Strictly speaking, what we discuss here are wormhole-like structures rather than wormholes in strict sense. We make this distinction because we deal with some global properties of the space-time rather than local geometry. The precise metric of the wormhole-like structure would depend on the concrete massive objects we are talking about. If objects located in two parallel universes exerting gravitational force on each other are black holes, then the resulting wormhole would not be traversable due to the presence of the horizon. If the objects in question are neutron stars of other horizon-less objects, then the wormhole would be traversable.

It is also importrant to note that the role of negative energy density which provides repulsion that counteracts gravity is played by the brane tension. Thus we do not need extra source of negative energy density in our setup to support gravity. However, this still does not guaranty stability of the whole construct. It could happen that a very long wormhole throat breaks into smaller pieces in order to minimize its energy. To verify this, a full stability analysis would be required. We leave this question for further investigation.
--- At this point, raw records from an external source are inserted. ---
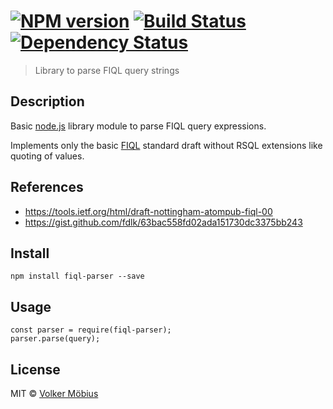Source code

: #  [![NPM version][npm-image]][npm-url] [![Build Status][travis-image]][travis-url] [![Dependency Status][daviddm-url]][daviddm-image]

> Library to parse FIQL query strings

## Description

Basic [node.js] library module to parse FIQL query expressions.

Implements only the basic [FIQL] standard draft without RSQL extensions like quoting of values.

## References

* https://tools.ietf.org/html/draft-nottingham-atompub-fiql-00
* https://gist.github.com/fdlk/63bac558fd02ada151730dc3375bb243

## Install

	npm install fiql-parser --save
	
## Usage

	const parser = require(fiql-parser);
	parser.parse(query);

## License

MIT © [Volker Möbius]()

[npm-url]: https://npmjs.org/package/getenv-wire
[npm-image]: https://badge.fury.io/js/getenv-wire.svg
[travis-url]: https://travis-ci.org/vmoebius/getenv-wire
[travis-image]: https://travis-ci.org/vmoebius/getenv-wire.svg?branch=master
[daviddm-url]: https://david-dm.org/vmoebius/getenv-wire.svg?theme=shields.io
[daviddm-image]: https://david-dm.org/vmoebius/getenv-wire
[node.js]: https://nodejs.org
[FIQL]: https://tools.ietf.org/html/draft-nottingham-atompub-fiql-00
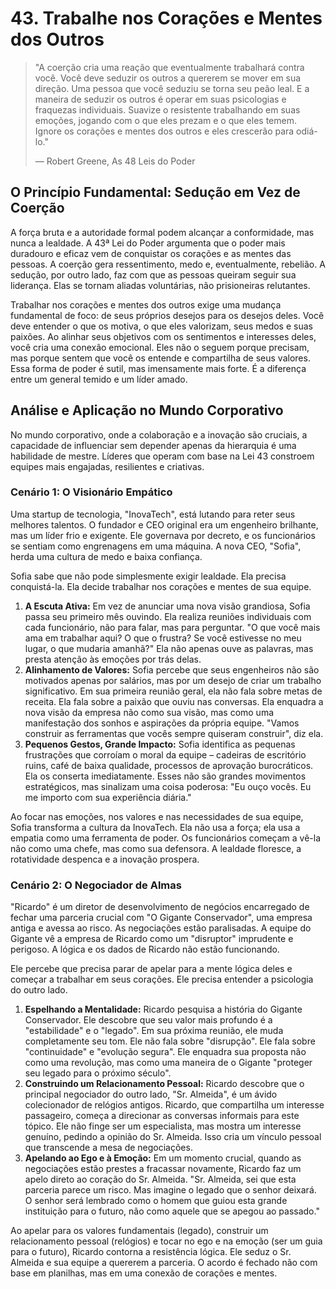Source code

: # 43. Trabalhe nos Corações e Mentes dos Outros

> "A coerção cria uma reação que eventualmente trabalhará contra você. Você deve seduzir os outros a quererem se mover em sua direção. Uma pessoa que você seduziu se torna seu peão leal. E a maneira de seduzir os outros é operar em suas psicologias e fraquezas individuais. Suavize o resistente trabalhando em suas emoções, jogando com o que eles prezam e o que eles temem. Ignore os corações e mentes dos outros e eles crescerão para odiá-lo."
> 
> — Robert Greene, As 48 Leis do Poder

## O Princípio Fundamental: Sedução em Vez de Coerção

A força bruta e a autoridade formal podem alcançar a conformidade, mas nunca a lealdade. A 43ª Lei do Poder argumenta que o poder mais duradouro e eficaz vem de conquistar os corações e as mentes das pessoas. A coerção gera ressentimento, medo e, eventualmente, rebelião. A sedução, por outro lado, faz com que as pessoas queiram seguir sua liderança. Elas se tornam aliadas voluntárias, não prisioneiras relutantes.

Trabalhar nos corações e mentes dos outros exige uma mudança fundamental de foco: de seus próprios desejos para os desejos deles. Você deve entender o que os motiva, o que eles valorizam, seus medos e suas paixões. Ao alinhar seus objetivos com os sentimentos e interesses deles, você cria uma conexão emocional. Eles não o seguem porque precisam, mas porque sentem que você os entende e compartilha de seus valores. Essa forma de poder é sutil, mas imensamente mais forte. É a diferença entre um general temido e um líder amado.

## Análise e Aplicação no Mundo Corporativo

No mundo corporativo, onde a colaboração e a inovação são cruciais, a capacidade de influenciar sem depender apenas da hierarquia é uma habilidade de mestre. Líderes que operam com base na Lei 43 constroem equipes mais engajadas, resilientes e criativas.

### Cenário 1: O Visionário Empático

Uma startup de tecnologia, "InovaTech", está lutando para reter seus melhores talentos. O fundador e CEO original era um engenheiro brilhante, mas um líder frio e exigente. Ele governava por decreto, e os funcionários se sentiam como engrenagens em uma máquina. A nova CEO, "Sofia", herda uma cultura de medo e baixa confiança.

Sofia sabe que não pode simplesmente exigir lealdade. Ela precisa conquistá-la. Ela decide trabalhar nos corações e mentes de sua equipe.

1.  **A Escuta Ativa:** Em vez de anunciar uma nova visão grandiosa, Sofia passa seu primeiro mês ouvindo. Ela realiza reuniões individuais com cada funcionário, não para falar, mas para perguntar. "O que você mais ama em trabalhar aqui? O que o frustra? Se você estivesse no meu lugar, o que mudaria amanhã?" Ela não apenas ouve as palavras, mas presta atenção às emoções por trás delas.
2.  **Alinhamento de Valores:** Sofia percebe que seus engenheiros não são motivados apenas por salários, mas por um desejo de criar um trabalho significativo. Em sua primeira reunião geral, ela não fala sobre metas de receita. Ela fala sobre a paixão que ouviu nas conversas. Ela enquadra a nova visão da empresa não como sua visão, mas como uma manifestação dos sonhos e aspirações da própria equipe. "Vamos construir as ferramentas que vocês sempre quiseram construir", diz ela.
3.  **Pequenos Gestos, Grande Impacto:** Sofia identifica as pequenas frustrações que corroíam o moral da equipe – cadeiras de escritório ruins, café de baixa qualidade, processos de aprovação burocráticos. Ela os conserta imediatamente. Esses não são grandes movimentos estratégicos, mas sinalizam uma coisa poderosa: "Eu ouço vocês. Eu me importo com sua experiência diária."

Ao focar nas emoções, nos valores e nas necessidades de sua equipe, Sofia transforma a cultura da InovaTech. Ela não usa a força; ela usa a empatia como uma ferramenta de poder. Os funcionários começam a vê-la não como uma chefe, mas como sua defensora. A lealdade floresce, a rotatividade despenca e a inovação prospera.

### Cenário 2: O Negociador de Almas

"Ricardo" é um diretor de desenvolvimento de negócios encarregado de fechar uma parceria crucial com "O Gigante Conservador", uma empresa antiga e avessa ao risco. As negociações estão paralisadas. A equipe do Gigante vê a empresa de Ricardo como um "disruptor" imprudente e perigoso. A lógica e os dados de Ricardo não estão funcionando.

Ele percebe que precisa parar de apelar para a mente lógica deles e começar a trabalhar em seus corações. Ele precisa entender a psicologia do outro lado.

1.  **Espelhando a Mentalidade:** Ricardo pesquisa a história do Gigante Conservador. Ele descobre que seu valor mais profundo é a "estabilidade" e o "legado". Em sua próxima reunião, ele muda completamente seu tom. Ele não fala sobre "disrupção". Ele fala sobre "continuidade" e "evolução segura". Ele enquadra sua proposta não como uma revolução, mas como uma maneira de o Gigante "proteger seu legado para o próximo século".
2.  **Construindo um Relacionamento Pessoal:** Ricardo descobre que o principal negociador do outro lado, "Sr. Almeida", é um ávido colecionador de relógios antigos. Ricardo, que compartilha um interesse passageiro, começa a direcionar as conversas informais para este tópico. Ele não finge ser um especialista, mas mostra um interesse genuíno, pedindo a opinião do Sr. Almeida. Isso cria um vínculo pessoal que transcende a mesa de negociações.
3.  **Apelando ao Ego e à Emoção:** Em um momento crucial, quando as negociações estão prestes a fracassar novamente, Ricardo faz um apelo direto ao coração do Sr. Almeida. "Sr. Almeida, sei que esta parceria parece um risco. Mas imagine o legado que o senhor deixará. O senhor será lembrado como o homem que guiou esta grande instituição para o futuro, não como aquele que se apegou ao passado."

Ao apelar para os valores fundamentais (legado), construir um relacionamento pessoal (relógios) e tocar no ego e na emoção (ser um guia para o futuro), Ricardo contorna a resistência lógica. Ele seduz o Sr. Almeida e sua equipe a quererem a parceria. O acordo é fechado não com base em planilhas, mas em uma conexão de corações e mentes.
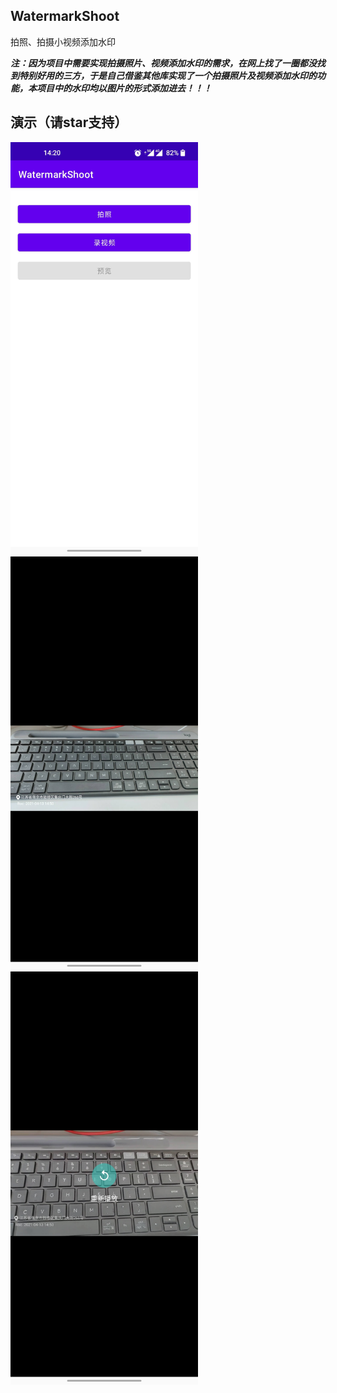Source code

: ## WatermarkShoot
拍照、拍摄小视频添加水印

***注：因为项目中需要实现拍摄照片、视频添加水印的需求，在网上找了一圈都没找到特别好用的三方，于是自己借鉴其他库实现了一个拍摄照片及视频添加水印的功能，本项目中的水印均以图片的形式添加进去！！！***

## 演示（请star支持）

<img src="https://github.com/Roc0323/WatermarkShoot/blob/master/screenshot/pic1.jpg" width="300"  alt="测试地方"/><br/>
<img src="https://github.com/Roc0323/WatermarkShoot/blob/master/screenshot/pic2.jpg" width="300"  alt="测试地方"/><br/>
<img src="https://github.com/Roc0323/WatermarkShoot/blob/master/screenshot/pic3.jpg" width="300"  alt="测试地方"/><br/>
There is a huge range in parameter space that allows for wormhole creation in our setup. Since the balance between the brane tension and mass (and size) of the objects is required, from Eq. (17) we see that if the brane tension is zero, any non-zero mass would be sufficient to form a wormhole. Similarly, if the brane tension is infinite, one would need an infinitely massive object to form a wormhole. Thus, apriory there is no minimal nor maximal max required to form a wormhole. However, from the plot in Fig. 6 we see that for a fixed brane tension and fixed mass more compact objects are more likely to form wormholes.

Related issues reserved for future investigation that could possibly be answered in the same or similar framework include the question whether wormholes are produced before or after (brane of bulk) inflation, and whether they are stable on cosmological timescales. In trying to address such difficult phenomenological issues (so far considered in a different context in [30]) one could follow the logic used in description of the production of cosmic strings in brane world models (a good review of this topic is [39]).

Note also that cosmic strings were proposed as sources of very particular gravitational wave pulses [39] and thus one could also envision that “snapping” wormholes would produce very characteristic gravitational wave signals as well. In order to answer such realistic astrophysical question we probably need to resort to detailed numerical simulations.

Finally, we have recently discussed how to observe wormholes [40, 41], by studying the motion of objects in vicinity of a wormhole candidate. The same strategy can be applied in the current context.